# [Try it]
Beneath this sentence is a set of records; write each of them out exactly.

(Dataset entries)
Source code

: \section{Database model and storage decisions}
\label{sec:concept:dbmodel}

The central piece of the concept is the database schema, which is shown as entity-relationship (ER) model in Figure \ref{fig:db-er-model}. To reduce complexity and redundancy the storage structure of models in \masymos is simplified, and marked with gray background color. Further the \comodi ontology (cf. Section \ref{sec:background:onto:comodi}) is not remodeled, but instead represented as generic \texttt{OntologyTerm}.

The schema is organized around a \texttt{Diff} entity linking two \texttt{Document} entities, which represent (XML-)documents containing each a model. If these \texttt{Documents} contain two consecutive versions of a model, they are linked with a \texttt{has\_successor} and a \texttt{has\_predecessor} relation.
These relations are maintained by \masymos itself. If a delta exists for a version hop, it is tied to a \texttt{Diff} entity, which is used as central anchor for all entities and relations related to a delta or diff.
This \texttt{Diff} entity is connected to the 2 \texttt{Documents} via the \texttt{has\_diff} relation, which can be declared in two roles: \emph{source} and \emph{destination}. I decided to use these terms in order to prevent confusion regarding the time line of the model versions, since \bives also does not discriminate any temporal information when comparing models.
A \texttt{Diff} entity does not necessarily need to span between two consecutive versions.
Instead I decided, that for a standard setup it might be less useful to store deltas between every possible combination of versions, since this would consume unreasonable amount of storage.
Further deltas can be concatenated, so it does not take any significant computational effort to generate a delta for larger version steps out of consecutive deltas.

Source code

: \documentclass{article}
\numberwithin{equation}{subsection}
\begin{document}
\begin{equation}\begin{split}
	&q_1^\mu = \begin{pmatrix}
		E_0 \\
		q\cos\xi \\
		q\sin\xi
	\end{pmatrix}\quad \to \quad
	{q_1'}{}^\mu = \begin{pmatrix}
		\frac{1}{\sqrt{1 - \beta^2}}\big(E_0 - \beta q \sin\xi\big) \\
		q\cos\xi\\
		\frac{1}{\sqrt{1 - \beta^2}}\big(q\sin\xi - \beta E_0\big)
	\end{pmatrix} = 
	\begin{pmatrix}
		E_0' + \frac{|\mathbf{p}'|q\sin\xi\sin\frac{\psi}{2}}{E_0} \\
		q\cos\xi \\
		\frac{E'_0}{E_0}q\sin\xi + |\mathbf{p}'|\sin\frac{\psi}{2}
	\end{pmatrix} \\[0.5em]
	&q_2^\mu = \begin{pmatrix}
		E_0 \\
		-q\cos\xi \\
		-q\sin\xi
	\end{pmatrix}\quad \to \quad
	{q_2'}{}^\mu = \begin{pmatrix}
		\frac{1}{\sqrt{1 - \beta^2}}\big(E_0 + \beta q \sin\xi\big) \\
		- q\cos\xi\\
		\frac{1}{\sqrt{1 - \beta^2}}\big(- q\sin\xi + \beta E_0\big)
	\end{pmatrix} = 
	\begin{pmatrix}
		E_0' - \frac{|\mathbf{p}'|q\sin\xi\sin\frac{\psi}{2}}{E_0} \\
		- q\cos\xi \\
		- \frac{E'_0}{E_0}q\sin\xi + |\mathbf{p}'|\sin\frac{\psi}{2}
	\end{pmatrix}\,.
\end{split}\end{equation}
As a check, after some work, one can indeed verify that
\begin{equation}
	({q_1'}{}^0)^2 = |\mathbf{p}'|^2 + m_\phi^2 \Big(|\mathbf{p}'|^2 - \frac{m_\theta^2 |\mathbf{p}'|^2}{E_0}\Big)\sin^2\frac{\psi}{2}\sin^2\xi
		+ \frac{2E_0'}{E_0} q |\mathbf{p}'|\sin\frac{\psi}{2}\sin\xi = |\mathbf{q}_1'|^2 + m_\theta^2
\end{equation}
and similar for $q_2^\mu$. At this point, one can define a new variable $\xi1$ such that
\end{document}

# [Answer space]
Source code

: \section{Database model and storage decisions}
\label{sec:concept:dbmodel}

The central piece of the concept is the database schema, which is shown as entity-relationship (ER) model in Figure \ref{fig:db-er-model}. To reduce complexity and redundancy the storage structure of models in \masymos is simplified, and marked with gray background color. Further the \comodi ontology (cf. Section \ref{sec:background:onto:comodi}) is not remodeled, but instead represented as generic \texttt{OntologyTerm}.

The schema is organized around a \texttt{Diff} entity linking two \texttt{Document} entities, which represent (XML-)documents containing each a model. If these \texttt{Documents} contain two consecutive versions of a model, they are linked with a \texttt{has\_successor} and a \texttt{has\_predecessor} relation.
These relations are maintained by \masymos itself. If a delta exists for a version hop, it is tied to a \texttt{Diff} entity, which is used as central anchor for all entities and relations related to a delta or diff.
This \texttt{Diff} entity is connected to the 2 \texttt{Documents} via the \texttt{has\_diff} relation, which can be declared in two roles: \emph{source} and \emph{destination}. I decided to use these terms in order to prevent confusion regarding the time line of the model versions, since \bives also does not discriminate any temporal information when comparing models.
A \texttt{Diff} entity does not necessarily need to span between two consecutive versions.
Instead I decided, that for a standard setup it might be less useful to store deltas between every possible combination of versions, since this would consume unreasonable amount of storage.
Further deltas can be concatenated, so it does not take any significant computational effort to generate a delta for larger version steps out of consecutive deltas.

Source code

: \documentclass{article}
\numberwithin{equation}{subsection}
\begin{document}
\begin{equation}\begin{split}
	&q_1^\mu = \begin{pmatrix}
		E_0 \\
		q\cos\xi \\
		q\sin\xi
	\end{pmatrix}\quad \to \quad
	{q_1'}{}^\mu = \begin{pmatrix}
		\frac{1}{\sqrt{1 - \beta^2}}\big(E_0 - \beta q \sin\xi\big) \\
		q\cos\xi\\
		\frac{1}{\sqrt{1 - \beta^2}}\big(q\sin\xi - \beta E_0\big)
	\end{pmatrix} = 
	\begin{pmatrix}
		E_0' + \frac{|\mathbf{p}'|q\sin\xi\sin\frac{\psi}{2}}{E_0} \\
		q\cos\xi \\
		\frac{E'_0}{E_0}q\sin\xi + |\mathbf{p}'|\sin\frac{\psi}{2}
	\end{pmatrix} \\[0.5em]
	&q_2^\mu = \begin{pmatrix}
		E_0 \\
		-q\cos\xi \\
		-q\sin\xi
	\end{pmatrix}\quad \to \quad
	{q_2'}{}^\mu = \begin{pmatrix}
		\frac{1}{\sqrt{1 - \beta^2}}\big(E_0 + \beta q \sin\xi\big) \\
		- q\cos\xi\\
		\frac{1}{\sqrt{1 - \beta^2}}\big(- q\sin\xi + \beta E_0\big)
	\end{pmatrix} = 
	\begin{pmatrix}
		E_0' - \frac{|\mathbf{p}'|q\sin\xi\sin\frac{\psi}{2}}{E_0} \\
		- q\cos\xi \\
		- \frac{E'_0}{E_0}q\sin\xi + |\mathbf{p}'|\sin\frac{\psi}{2}
	\end{pmatrix}\,.
\end{split}\end{equation}
As a check, after some work, one can indeed verify that
\begin{equation}
	({q_1'}{}^0)^2 = |\mathbf{p}'|^2 + m_\phi^2 \Big(|\mathbf{p}'|^2 - \frac{m_\theta^2 |\mathbf{p}'|^2}{E_0}\Big)\sin^2\frac{\psi}{2}\sin^2\xi
		+ \frac{2E_0'}{E_0} q |\mathbf{p}'|\sin\frac{\psi}{2}\sin\xi = |\mathbf{q}_1'|^2 + m_\theta^2
\end{equation}
and similar for $q_2^\mu$. At this point, one can define a new variable $\xi1$ such that
\end{document}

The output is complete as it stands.